The two recruitment firms that exposed the curriculum vitaes (CVs) of thousands of job applications led to the following customer information being made available to hackers: names, addresses, phone numbers and career histories. Both firms exposed the CVs by leaving their AWS S3 buckets public. Amazon S3 is a simple web services interface that allows users to store and retrieve any amount of data, at any time. The service is designed to be accessible from anywhere on the Internet.
With the data breach, in all 221,130 CVs were made publicly accessible through Authentic Jobs plus a further 29,202 CVs via Sonic Jobs. The total numbers may be higher as the service used to detect the leaks only refreshes irregularly.
The issue occurred because the two companies made the settings on their “buckets” (a term for the cloud storage folders provided by AWS) public. This meant that as someone applied for a job their CV became available for anyone who knew the location of the bucket to see and download.
Commenting on the data breach to Digital Journal, Stephan Chenette, Co-Founder and CTO, AttackIQ states what the implications of the data breach are: “Unfortunately, it does not take much for cybercriminals to find databases left open to the public and access personally identifiable information.”
He notes that the issue was avoidable, since “there are tools designed to detect misconfigurations within cloud-tools, like Amazon’s S3. Authentic Jobs and Sonic Jobs left a total of 250,000 customers’ records vulnerable by leaving the buckets public.”

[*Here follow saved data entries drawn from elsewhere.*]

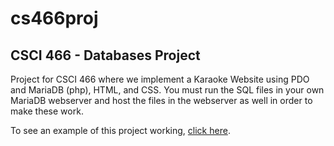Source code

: # cs466proj
CSCI 466 - Databases Project
---
Project for CSCI 466 where we implement a Karaoke Website using PDO and MariaDB (php), HTML, and CSS. You must run the SQL files in your own MariaDB webserver and host
the files in the webserver as well in order to make these work.

To see an example of this project working, [click here](https://students.cs.niu.edu/~z1895668/cs466proj/webpage_files/startpage.html).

Chenette states that companies had a responsibility to avoid this serious error: “Any organization that collects and stores consumer data must make securing that information a priority. Unauthorized exposure of any type of customer data is a serious issue that may impact them well into the future.”
Going forwards, and as a general lesson for business, Chenette states: “It’s imperative for companies to continuously evaluate the cybersecurity posture of their IT environments, including cloud databases, and validate their security controls are working as expected and properly preventing, detecting and alerting so your security team can respond in a timely manner to any unauthorized access.”